* [Directions for this task]
Return only this: the line with "da dosežemo čim" and all the lines that follow it below, through the final one, exactly as they are.

* [Records for this exercise]
● ● ●

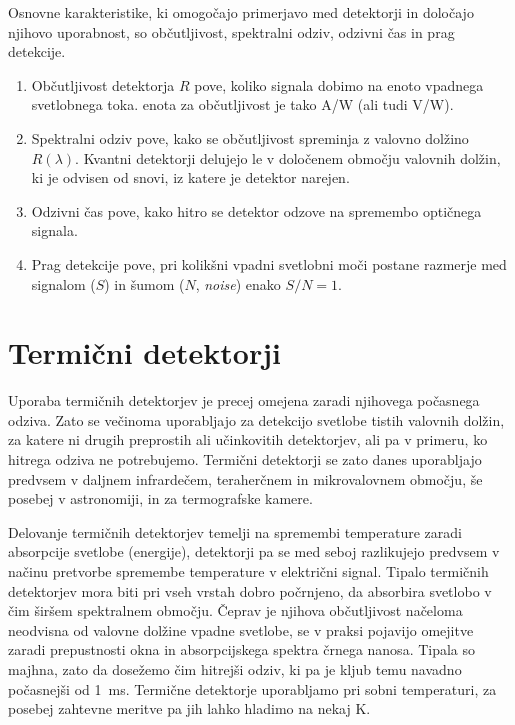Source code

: Osnovne karakteristike, ki omogočajo primerjavo med detektorji in določajo njihovo uporabnost,
so občutljivost, spektralni odziv, odzivni čas in prag detekcije. 

\begin{enumerate}
\item Občutljivost detektorja $R$ pove, koliko signala dobimo na enoto vpadnega svetlobnega toka. 
enota za občutljivost je tako A/W (ali tudi V/W). 
\item Spektralni odziv pove, kako se občutljivost spreminja z valovno dolžino $R(\lambda)$. 
Kvantni detektorji delujejo le v določenem območju valovnih dolžin, ki je odvisen od snovi, 
iz katere je detektor narejen. 
\item Odzivni čas pove, kako hitro se detektor odzove na spremembo optičnega signala. 
\item Prag detekcije pove, pri kolikšni vpadni svetlobni moči postane razmerje med signalom ($S$)
in šumom ($N$, {\it noise}) enako $S/N = 1$. 
\end{enumerate}

\section{Termični detektorji}
Uporaba termičnih detektorjev je precej omejena zaradi njihovega počasnega odziva. Zato
se večinoma uporabljajo za detekcijo svetlobe tistih valovnih dolžin, za katere ni drugih
preprostih ali učinkovitih detektorjev, ali pa v primeru, ko hitrega odziva ne potrebujemo.
Termični detektorji se zato danes uporabljajo predvsem v daljnem infrardečem, teraherčnem 
in mikrovalovnem območju, še posebej v astronomiji, in za termografske kamere.

Delovanje termičnih detektorjev temelji na spremembi temperature zaradi absorpcije svetlobe 
(energije), detektorji pa se med seboj razlikujejo predvsem v načinu pretvorbe spremembe 
temperature v električni signal.
Tipalo termičnih detektorjev mora biti pri vseh vrstah dobro počrnjeno, da absorbira
svetlobo v čim širšem spektralnem območju. Čeprav je njihova občutljivost načeloma 
neodvisna od valovne dolžine vpadne svetlobe, se v praksi pojavijo omejitve zaradi
prepustnosti okna in absorpcijskega spektra črnega nanosa. Tipala so majhna, zato 
da dosežemo čim hitrejši odziv, ki pa je kljub temu navadno počasnejši od 1~ms. 
Termične detektorje uporabljamo pri sobni temperaturi, za posebej zahtevne meritve pa 
jih lahko hladimo na nekaj K.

● ● ●

* [Output for this exercise]
da dosežemo čim hitrejši odziv, ki pa je kljub temu navadno počasnejši od 1~ms. 
Termične detektorje uporabljamo pri sobni temperaturi, za posebej zahtevne meritve pa 
jih lahko hladimo na nekaj K.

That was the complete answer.